At this point, you need to know Rust, but you can study other indicators and adapt their code.
Example
R999’s methodology is “A competition completed with few submitted bids.” Comments are provided to ease reading.
fn fold(&self, item: &mut Indicators, release: &Map<String, Value>, ocid: &str) {
// A competition is complete if an award is complete.
// This verbose condition is a typical way to traverse JSON.
if let Some(Value::Array(awards)) = release.get("awards")
// There are one or more complete awards.
&& awards.iter().any(
// An award is complete if its status is "active".
|award| award.get("status").map_or(false, |status| status.as_str() == Some("active"))
)
{
// The Indicators struct has methods for common operations.
let bids = Indicators::get_submitted_bids(release).len();
// Thresholds are typically interpreted as inclusive (<= or >=).
if bids <= self.threshold {
// The indicator's value is the number of submitted bids.
set_result!(item, OCID, ocid, R999, bids as f64);
}
}
}
Try it!
If you run:
echo '{"ocid":"F","bids":{"details":[{"status":"valid"}]},"awards":[{"status":"active"}]}' | cargo run -- indicators --settings settings.ini -
The compiled release should be flagged by the R999 indicator!
{"OCID":{"F":{"R999":1.0}}}
Intermediate results¶
If the methodology considers compiled releases in aggregate – for example, it uses order statistics to identify outliers – then the fold
method writes intermediate results to new field(s) on the Indicators
struct.
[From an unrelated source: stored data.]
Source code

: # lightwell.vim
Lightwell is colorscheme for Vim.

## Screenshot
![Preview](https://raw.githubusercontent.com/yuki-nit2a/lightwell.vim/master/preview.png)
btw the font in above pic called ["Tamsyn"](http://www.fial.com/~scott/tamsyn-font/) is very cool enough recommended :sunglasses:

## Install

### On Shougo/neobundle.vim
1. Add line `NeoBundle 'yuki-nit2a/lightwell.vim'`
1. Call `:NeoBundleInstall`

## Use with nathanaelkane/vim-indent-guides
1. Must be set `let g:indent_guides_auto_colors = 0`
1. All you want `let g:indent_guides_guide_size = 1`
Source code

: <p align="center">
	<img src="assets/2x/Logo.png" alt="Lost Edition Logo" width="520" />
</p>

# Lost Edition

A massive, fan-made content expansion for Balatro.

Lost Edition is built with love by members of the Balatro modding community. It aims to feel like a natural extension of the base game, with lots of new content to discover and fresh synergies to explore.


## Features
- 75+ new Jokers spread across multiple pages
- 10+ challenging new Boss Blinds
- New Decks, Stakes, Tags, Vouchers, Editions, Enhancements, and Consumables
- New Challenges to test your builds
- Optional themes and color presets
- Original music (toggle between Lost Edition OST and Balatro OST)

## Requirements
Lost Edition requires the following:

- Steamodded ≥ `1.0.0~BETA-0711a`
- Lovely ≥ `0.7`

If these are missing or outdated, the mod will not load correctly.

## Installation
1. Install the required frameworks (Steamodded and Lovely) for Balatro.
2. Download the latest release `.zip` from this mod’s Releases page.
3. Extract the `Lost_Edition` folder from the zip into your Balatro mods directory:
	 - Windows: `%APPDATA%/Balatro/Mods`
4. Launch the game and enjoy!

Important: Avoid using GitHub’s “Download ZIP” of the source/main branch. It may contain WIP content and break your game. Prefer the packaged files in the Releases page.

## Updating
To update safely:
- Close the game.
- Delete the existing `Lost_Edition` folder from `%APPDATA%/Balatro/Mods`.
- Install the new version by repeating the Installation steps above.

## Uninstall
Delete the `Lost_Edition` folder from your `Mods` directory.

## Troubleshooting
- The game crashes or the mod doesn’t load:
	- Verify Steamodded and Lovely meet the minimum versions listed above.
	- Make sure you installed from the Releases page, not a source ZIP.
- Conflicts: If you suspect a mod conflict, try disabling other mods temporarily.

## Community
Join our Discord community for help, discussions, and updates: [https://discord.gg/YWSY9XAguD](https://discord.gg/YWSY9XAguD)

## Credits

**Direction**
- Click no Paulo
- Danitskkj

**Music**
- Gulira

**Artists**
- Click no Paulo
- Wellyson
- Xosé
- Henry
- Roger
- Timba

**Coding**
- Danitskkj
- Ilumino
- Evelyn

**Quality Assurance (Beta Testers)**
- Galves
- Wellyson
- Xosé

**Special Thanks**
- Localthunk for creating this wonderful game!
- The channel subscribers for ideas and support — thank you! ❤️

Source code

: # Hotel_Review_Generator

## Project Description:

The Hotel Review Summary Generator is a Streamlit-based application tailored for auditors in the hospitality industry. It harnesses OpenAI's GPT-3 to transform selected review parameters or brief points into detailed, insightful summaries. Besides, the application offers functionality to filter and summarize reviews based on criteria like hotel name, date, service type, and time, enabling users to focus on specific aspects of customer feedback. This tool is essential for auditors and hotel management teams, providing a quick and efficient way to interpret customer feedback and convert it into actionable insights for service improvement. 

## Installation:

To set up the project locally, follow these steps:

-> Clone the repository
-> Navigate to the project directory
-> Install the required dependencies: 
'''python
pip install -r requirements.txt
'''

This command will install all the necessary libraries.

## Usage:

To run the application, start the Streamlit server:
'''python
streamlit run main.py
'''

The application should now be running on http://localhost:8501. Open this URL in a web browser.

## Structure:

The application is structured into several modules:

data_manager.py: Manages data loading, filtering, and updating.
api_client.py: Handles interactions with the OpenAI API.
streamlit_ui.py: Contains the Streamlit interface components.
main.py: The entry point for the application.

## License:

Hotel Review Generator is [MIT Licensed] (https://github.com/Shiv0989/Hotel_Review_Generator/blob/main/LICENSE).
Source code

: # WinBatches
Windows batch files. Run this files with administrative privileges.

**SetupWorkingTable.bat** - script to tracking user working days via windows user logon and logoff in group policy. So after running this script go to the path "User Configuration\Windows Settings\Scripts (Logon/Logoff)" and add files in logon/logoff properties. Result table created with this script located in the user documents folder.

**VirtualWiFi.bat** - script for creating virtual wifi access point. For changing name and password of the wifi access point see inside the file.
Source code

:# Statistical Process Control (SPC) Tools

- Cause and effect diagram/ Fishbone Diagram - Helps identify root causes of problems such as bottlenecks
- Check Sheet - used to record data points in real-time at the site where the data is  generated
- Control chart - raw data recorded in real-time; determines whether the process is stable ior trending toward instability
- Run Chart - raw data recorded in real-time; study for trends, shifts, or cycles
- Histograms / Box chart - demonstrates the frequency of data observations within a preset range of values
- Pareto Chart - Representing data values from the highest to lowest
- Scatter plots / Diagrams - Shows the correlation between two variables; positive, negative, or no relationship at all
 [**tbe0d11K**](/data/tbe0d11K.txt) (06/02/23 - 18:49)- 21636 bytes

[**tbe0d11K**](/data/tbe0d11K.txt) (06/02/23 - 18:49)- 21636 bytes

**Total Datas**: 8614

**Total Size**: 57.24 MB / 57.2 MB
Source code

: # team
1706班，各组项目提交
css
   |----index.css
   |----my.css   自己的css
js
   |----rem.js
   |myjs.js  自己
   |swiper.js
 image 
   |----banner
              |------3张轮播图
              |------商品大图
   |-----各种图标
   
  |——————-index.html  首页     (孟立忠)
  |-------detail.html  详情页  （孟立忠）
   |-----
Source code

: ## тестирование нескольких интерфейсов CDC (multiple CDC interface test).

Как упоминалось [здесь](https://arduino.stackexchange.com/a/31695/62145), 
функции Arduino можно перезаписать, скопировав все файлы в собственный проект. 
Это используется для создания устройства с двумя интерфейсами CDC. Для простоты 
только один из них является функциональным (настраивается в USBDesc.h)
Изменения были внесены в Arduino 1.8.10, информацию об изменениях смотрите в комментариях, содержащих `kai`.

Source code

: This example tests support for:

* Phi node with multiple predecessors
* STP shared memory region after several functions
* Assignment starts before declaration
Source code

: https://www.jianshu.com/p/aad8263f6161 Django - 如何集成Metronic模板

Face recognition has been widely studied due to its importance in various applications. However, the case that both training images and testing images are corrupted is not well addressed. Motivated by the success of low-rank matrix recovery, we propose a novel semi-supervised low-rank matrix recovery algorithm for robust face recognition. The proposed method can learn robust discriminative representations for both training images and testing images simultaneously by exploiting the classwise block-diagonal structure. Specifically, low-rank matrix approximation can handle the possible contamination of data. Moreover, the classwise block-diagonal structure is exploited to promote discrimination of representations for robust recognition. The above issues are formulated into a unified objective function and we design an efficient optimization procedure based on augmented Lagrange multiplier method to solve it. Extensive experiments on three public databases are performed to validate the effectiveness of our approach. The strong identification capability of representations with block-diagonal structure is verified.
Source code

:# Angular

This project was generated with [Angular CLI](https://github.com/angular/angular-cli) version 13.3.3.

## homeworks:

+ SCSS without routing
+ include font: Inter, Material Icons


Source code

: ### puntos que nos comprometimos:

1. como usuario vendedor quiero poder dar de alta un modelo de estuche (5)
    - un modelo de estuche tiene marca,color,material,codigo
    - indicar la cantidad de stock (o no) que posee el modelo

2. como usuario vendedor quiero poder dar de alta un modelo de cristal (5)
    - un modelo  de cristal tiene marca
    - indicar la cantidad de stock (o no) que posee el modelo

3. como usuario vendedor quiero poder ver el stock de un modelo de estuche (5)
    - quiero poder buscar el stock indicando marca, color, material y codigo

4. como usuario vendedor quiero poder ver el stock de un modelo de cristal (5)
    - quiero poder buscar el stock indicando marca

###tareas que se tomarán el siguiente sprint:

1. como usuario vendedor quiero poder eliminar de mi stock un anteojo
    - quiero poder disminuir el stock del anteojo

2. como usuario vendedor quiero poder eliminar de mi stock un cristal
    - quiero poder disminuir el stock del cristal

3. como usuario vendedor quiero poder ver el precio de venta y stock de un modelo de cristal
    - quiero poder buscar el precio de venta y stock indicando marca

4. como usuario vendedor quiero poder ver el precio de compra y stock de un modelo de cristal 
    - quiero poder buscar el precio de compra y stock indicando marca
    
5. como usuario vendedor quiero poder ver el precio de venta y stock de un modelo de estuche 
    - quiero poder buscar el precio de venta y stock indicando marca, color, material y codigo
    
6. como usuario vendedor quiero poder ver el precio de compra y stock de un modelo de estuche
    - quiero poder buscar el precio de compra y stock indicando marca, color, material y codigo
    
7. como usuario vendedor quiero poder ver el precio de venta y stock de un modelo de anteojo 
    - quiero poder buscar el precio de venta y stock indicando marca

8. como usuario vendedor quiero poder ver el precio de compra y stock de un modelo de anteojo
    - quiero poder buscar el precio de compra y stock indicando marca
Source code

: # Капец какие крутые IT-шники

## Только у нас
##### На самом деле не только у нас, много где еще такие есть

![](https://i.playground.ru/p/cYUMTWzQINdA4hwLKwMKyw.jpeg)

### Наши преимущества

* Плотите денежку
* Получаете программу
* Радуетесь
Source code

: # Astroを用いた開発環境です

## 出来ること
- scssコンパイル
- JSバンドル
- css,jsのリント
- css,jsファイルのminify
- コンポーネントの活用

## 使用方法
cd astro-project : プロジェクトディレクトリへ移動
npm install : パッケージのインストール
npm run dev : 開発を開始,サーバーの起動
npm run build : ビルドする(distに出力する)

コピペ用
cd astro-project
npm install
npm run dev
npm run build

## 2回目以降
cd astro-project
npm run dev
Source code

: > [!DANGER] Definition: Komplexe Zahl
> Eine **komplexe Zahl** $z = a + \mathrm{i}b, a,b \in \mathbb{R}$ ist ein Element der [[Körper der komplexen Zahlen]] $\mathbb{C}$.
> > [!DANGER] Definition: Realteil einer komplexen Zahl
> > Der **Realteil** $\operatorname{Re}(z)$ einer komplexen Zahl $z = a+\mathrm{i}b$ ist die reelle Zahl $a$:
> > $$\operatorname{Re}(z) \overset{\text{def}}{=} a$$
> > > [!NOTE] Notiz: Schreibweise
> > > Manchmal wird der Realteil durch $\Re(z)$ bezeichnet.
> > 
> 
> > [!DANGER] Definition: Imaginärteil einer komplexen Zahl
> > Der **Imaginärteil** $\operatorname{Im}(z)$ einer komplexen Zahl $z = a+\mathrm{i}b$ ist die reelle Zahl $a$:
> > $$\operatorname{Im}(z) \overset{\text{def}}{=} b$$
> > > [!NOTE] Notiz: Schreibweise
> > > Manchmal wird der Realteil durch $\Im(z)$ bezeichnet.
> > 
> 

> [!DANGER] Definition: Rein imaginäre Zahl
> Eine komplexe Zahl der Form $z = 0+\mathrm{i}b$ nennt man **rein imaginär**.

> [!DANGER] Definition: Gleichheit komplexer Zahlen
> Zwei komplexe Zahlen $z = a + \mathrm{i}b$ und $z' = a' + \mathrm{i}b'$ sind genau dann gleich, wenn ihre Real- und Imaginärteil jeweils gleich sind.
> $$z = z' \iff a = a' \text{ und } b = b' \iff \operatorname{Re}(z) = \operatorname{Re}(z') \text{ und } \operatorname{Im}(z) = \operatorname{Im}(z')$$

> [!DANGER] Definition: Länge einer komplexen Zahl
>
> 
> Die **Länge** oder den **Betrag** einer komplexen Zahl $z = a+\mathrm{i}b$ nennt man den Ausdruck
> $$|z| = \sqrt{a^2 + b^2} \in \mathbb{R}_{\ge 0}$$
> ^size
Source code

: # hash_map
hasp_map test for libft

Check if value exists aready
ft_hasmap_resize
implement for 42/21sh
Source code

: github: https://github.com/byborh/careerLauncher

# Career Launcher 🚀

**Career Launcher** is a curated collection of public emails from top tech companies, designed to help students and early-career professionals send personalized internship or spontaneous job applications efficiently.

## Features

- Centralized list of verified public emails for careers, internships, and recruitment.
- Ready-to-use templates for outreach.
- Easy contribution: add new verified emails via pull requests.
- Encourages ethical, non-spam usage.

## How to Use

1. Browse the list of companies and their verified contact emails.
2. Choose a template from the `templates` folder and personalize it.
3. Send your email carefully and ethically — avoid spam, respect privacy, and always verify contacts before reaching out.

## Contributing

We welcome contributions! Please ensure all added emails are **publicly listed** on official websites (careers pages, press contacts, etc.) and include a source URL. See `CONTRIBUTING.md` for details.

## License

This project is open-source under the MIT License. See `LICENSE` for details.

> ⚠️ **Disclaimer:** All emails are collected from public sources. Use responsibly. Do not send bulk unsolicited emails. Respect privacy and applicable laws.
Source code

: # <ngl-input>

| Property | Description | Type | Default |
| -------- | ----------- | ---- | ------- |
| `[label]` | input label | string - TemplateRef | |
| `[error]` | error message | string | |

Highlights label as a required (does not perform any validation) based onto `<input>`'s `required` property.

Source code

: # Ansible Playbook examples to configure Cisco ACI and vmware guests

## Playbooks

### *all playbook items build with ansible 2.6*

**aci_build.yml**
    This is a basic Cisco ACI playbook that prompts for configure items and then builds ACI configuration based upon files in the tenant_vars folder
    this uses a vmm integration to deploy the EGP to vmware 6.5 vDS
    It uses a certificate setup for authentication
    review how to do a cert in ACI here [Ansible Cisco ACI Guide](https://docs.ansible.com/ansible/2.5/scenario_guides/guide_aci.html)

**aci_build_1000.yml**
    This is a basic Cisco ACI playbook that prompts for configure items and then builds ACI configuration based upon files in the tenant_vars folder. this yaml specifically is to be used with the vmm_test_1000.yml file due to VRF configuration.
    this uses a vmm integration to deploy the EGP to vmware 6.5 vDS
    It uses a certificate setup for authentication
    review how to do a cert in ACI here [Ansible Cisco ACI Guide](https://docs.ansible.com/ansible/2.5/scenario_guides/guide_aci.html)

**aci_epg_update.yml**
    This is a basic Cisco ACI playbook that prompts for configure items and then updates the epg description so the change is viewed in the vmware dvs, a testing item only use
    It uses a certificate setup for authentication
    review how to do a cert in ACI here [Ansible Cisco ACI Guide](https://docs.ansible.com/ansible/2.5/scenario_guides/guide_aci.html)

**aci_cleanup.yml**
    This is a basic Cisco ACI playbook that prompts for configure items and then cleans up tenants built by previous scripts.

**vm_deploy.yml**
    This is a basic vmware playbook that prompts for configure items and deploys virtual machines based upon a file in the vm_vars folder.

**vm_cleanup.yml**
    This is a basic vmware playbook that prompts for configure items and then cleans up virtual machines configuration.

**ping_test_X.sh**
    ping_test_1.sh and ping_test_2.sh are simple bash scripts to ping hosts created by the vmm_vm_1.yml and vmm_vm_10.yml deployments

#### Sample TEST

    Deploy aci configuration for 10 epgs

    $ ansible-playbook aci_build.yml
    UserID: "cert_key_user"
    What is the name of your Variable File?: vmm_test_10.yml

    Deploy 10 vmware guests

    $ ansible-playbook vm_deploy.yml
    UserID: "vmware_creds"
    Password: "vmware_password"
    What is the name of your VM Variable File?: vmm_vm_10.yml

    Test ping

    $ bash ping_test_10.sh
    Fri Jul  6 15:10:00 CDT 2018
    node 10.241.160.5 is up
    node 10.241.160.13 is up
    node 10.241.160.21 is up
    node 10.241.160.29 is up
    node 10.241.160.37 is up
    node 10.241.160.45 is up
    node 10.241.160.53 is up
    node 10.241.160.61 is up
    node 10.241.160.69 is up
For example:
/// The documentation for the field.
pub r999_variable_name: HashMap<String, Fraction>,
To do
If you need guidance on this step, create an issue on GitHub.
reduce
method¶
To do
If you need guidance on this step, create an issue on GitHub.
If the indicator considers and flags a subset of tenderers, buyers, or procuring entities, set item.maps
. See r038.rs
, for example.
finalize
method¶
To do
If you need guidance on this step, create an issue on GitHub.
Update the init
command¶
In
src/lib.rs
, edit the multiline string at the top of theinit
function to include a section for the new indicator, and any configurations as comments.In
docs/cli/init.md
, edit the command’s output at the bottom of the file to match the multiline string.